─── DATA IN THIS EXERCISE ───

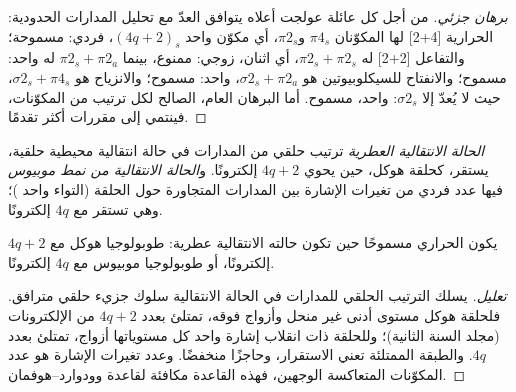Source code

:\begin{proof}[برهان جزئي]
من أجل كل عائلة عولجت أعلاه يتوافق العدّ مع تحليل
المدارات الحدودية:  الحرارية [4+2] لها المكوّنان $\pi4_s$ و$\pi2_s$، أي مكوّن واحد $(4q + 2)_s$،
فردي: مسموحة؛ والتفاعل [2+2] له $\pi2_s + \pi2_s$، أي اثنان، زوجي: ممنوع، بينما
$\pi2_s + \pi2_a$ له واحد: مسموح؛ والانفتاح  للسيكلوبيوتين هو $\sigma2_s + \pi2_a$، واحد:
مسموح؛ والانزياح   هو $\sigma2_s + \pi4_s$، حيث لا يُعدّ إلا $\sigma2_s$: واحد،
مسموح. أما البرهان العام، الصالح لكل ترتيب من المكوّنات، فينتمي
إلى مقررات أكثر تقدمًا.
\end{proof}

\begin{definition}\label{def:b3:pericyclic:mobius}
\emph{الحالة الانتقالية العطرية} ترتيب
حلقي من المدارات في حالة انتقالية محيطية حلقية، يستقر، كحلقة هوكل،
حين يحوي $4q + 2$ إلكترونًا. و\emph{الحالة الانتقالية من نمط
موبيوس} فيها عدد فردي من تغيرات الإشارة بين
المدارات المتجاورة حول الحلقة (التواء واحد )؛ وهي
تستقر مع $4q$ إلكترونًا.
\end{definition}

\begin{proposition}\label{prop:b3:pericyclic:aromatic-ts}
يكون  الحراري مسموحًا حين تكون حالته الانتقالية عطرية:
طوبولوجيا هوكل مع $4q + 2$ إلكترونًا، أو طوبولوجيا موبيوس مع $4q$ إلكترونًا.
\end{proposition}

\begin{proof}[تعليل]
يسلك الترتيب الحلقي للمدارات في الحالة الانتقالية سلوك جزيء حلقي
مترافق. فلحلقة هوكل مستوى أدنى غير منحل وأزواج
فوقه، تمتلئ بعدد $4q + 2$ من الإلكترونات (مجلد السنة الثانية)؛ وللحلقة ذات انقلاب
إشارة واحد كل مستوياتها أزواج، تمتلئ بعدد $4q$. والطبقة الممتلئة تعني
الاستقرار،  وحاجزًا منخفضًا. وعدد تغيرات
الإشارة هو عدد المكوّنات المتعاكسة الوجهين، فهذه القاعدة مكافئة
لقاعدة وودوارد--هوفمان.
\end{proof}

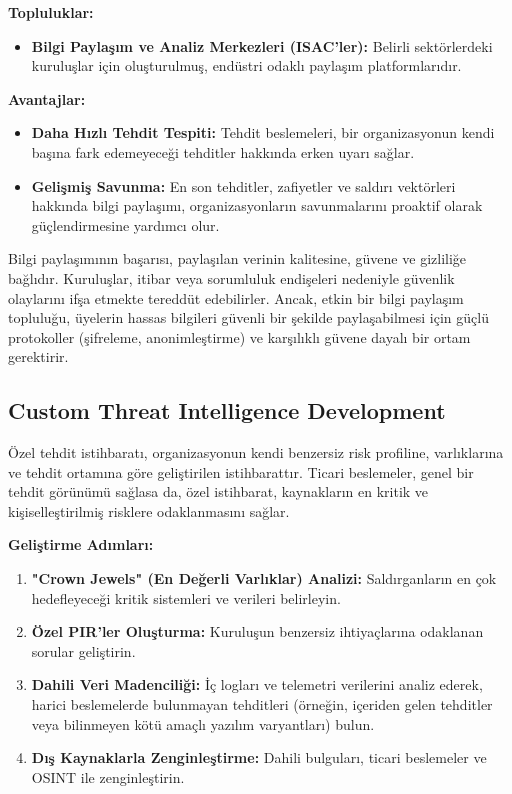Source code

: \textbf{Topluluklar:}
\begin{itemize}
    \item \textbf{Bilgi Paylaşım ve Analiz Merkezleri (ISAC'ler):} Belirli sektörlerdeki kuruluşlar için oluşturulmuş, endüstri odaklı paylaşım platformlarıdır.
\end{itemize}

\textbf{Avantajlar:}
\begin{itemize}
    \item \textbf{Daha Hızlı Tehdit Tespiti:} Tehdit beslemeleri, bir organizasyonun kendi başına fark edemeyeceği tehditler hakkında erken uyarı sağlar.
    \item \textbf{Gelişmiş Savunma:} En son tehditler, zafiyetler ve saldırı vektörleri hakkında bilgi paylaşımı, organizasyonların savunmalarını proaktif olarak güçlendirmesine yardımcı olur.
\end{itemize}

Bilgi paylaşımının başarısı, paylaşılan verinin kalitesine, güvene ve gizliliğe bağlıdır. Kuruluşlar, itibar veya sorumluluk endişeleri nedeniyle güvenlik olaylarını ifşa etmekte tereddüt edebilirler. Ancak, etkin bir bilgi paylaşım topluluğu, üyelerin hassas bilgileri güvenli bir şekilde paylaşabilmesi için güçlü protokoller (şifreleme, anonimleştirme) ve karşılıklı güvene dayalı bir ortam gerektirir.

\subsection{Custom Threat Intelligence Development}

Özel tehdit istihbaratı, organizasyonun kendi benzersiz risk profiline, varlıklarına ve tehdit ortamına göre geliştirilen istihbarattır. Ticari beslemeler, genel bir tehdit görünümü sağlasa da, özel istihbarat, kaynakların en kritik ve kişiselleştirilmiş risklere odaklanmasını sağlar.

\textbf{Geliştirme Adımları:}
\begin{enumerate}
    \item \textbf{"Crown Jewels" (En Değerli Varlıklar) Analizi:} Saldırganların en çok hedefleyeceği kritik sistemleri ve verileri belirleyin.
    \item \textbf{Özel PIR'ler Oluşturma:} Kuruluşun benzersiz ihtiyaçlarına odaklanan sorular geliştirin.
    \item \textbf{Dahili Veri Madenciliği:} İç logları ve telemetri verilerini analiz ederek, harici beslemelerde bulunmayan tehditleri (örneğin, içeriden gelen tehditler veya bilinmeyen kötü amaçlı yazılım varyantları) bulun.
    \item \textbf{Dış Kaynaklarla Zenginleştirme:} Dahili bulguları, ticari beslemeler ve OSINT ile zenginleştirin.
\end{enumerate}

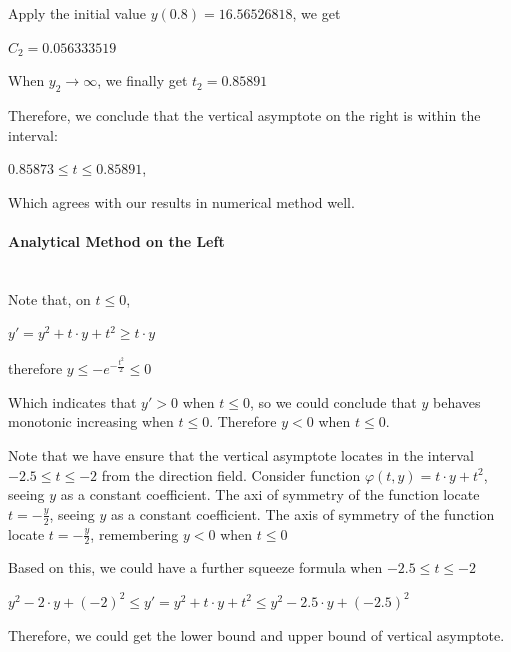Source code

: \documentclass[11pt,a4paper]{article}
\begin{document}
\begin{multicols}{2}
	\noindent Apply the initial value $y(0.8) = 16.56526818$, we get 

	\begin{center}
		$C_2=0.056333519$
	\end{center}

	\noindent When $y_2 \rightarrow \infty$, we finally get $t_2=0.85891$

	\noindent Therefore, we conclude that the vertical asymptote on the right is within the interval:
	\begin{center}
		$0.85873 \leq t \leq 0.85891$,
	\end{center}
	\noindent Which agrees with our results in numerical method well.

	\vfill\null
	\columnbreak

	\paragraph{\small Analytical Method on the Left} 

	~\\
	
	\noindent Note that, on $t \leq 0$,

	\begin{center}
		$y'=y^2+t \cdot y+t^2 \geq t \cdot y$

		therefore $y \leq -e^{-\frac{t^2}{2}} \leq 0$
	\end{center}
	\noindent Which indicates that $y' > 0$ when $t \leq 0$, so we could conclude that $y$ behaves monotonic increasing when $t \leq 0$. Therefore $y < 0$ when $t \leq 0$.

	\noindent Note that we have ensure that the vertical asymptote locates in the interval $-2.5 \leq t \leq -2$ from the direction field. Consider function $\varphi(t,y) = t \cdot y+t^2$, seeing $y$ as a constant coefficient. The axi of symmetry of the function locate $t=-\frac{y}{2}$, seeing $y$ as a constant coefficient. The axis of symmetry of the function locate $t= - \frac{y}{2}$, remembering $y<0$ when $t \leq 0$

	\noindent Based on this, we could have a further squeeze formula when $-2.5 \leq t \leq -2$

	\begin{center}
		$y^2-2 \cdot y+(-2)^2 \leq y' = y^2 + t \cdot y + t^2 \leq y^2 - 2.5 \cdot y + (-2.5)^2$
	\end{center}

	\noindent Therefore, we could get the lower bound and upper bound of vertical asymptote.


\end{multicols}
\end{document}
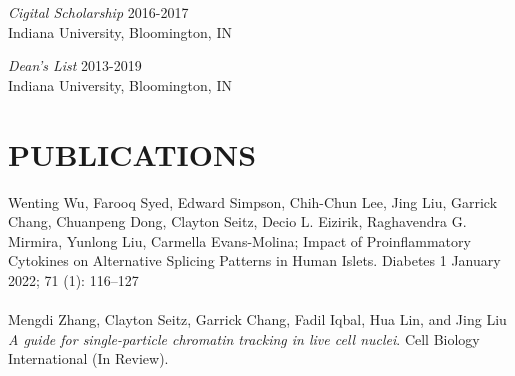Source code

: \documentclass[margin, 10pt]{res} %
\begin{document}
\begin{resume}
{\sl Cigital Scholarship} \hfill 2016-2017 \\
Indiana University, Bloomington, IN 

{\sl Dean’s List} \hfill 2013-2019 \\
Indiana University, Bloomington, IN 

\section{PUBLICATIONS}

Wenting Wu, Farooq Syed, Edward Simpson, Chih-Chun Lee, Jing Liu, Garrick Chang, Chuanpeng Dong, Clayton Seitz, Decio L. Eizirik, Raghavendra G. Mirmira, Yunlong Liu, Carmella Evans-Molina; Impact of Proinflammatory Cytokines on Alternative Splicing Patterns in Human Islets. Diabetes 1 January 2022; 71 (1): 116–127
\\
\\
Mengdi Zhang, Clayton Seitz, Garrick Chang, Fadil Iqbal, Hua Lin, and Jing Liu \textit{A guide for single-particle chromatin tracking in live cell nuclei}. Cell Biology International (In Review).

\end{resume}
\end{document}

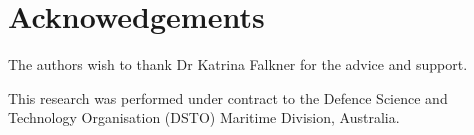 \documentclass{llncs}
\newcommand{\starpar}[1]{\par{\footnotesize $\star$ \hl{#1}\par}}
\begin{document}
\section{Acknowedgements}
The authors wish to thank Dr Katrina Falkner for the advice and support.

This research was performed under contract to the Defence
Science and Technology Organisation (DSTO) Maritime Division,
Australia.




\end{document}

───

◆ **TASK INSTRUCTIONS**
Show a copy of each line from the data that includes the word "المدارات".

◆ **EXERCISE ANSWER**
المدارات الحدودية:  الحرارية [4+2] لها المكوّنان $\pi4_s$ و$\pi2_s$، أي مكوّن واحد $(4q + 2)_s$،
حلقي من المدارات في حالة انتقالية محيطية حلقية، يستقر، كحلقة هوكل،
المدارات المتجاورة حول الحلقة (التواء واحد )؛ وهي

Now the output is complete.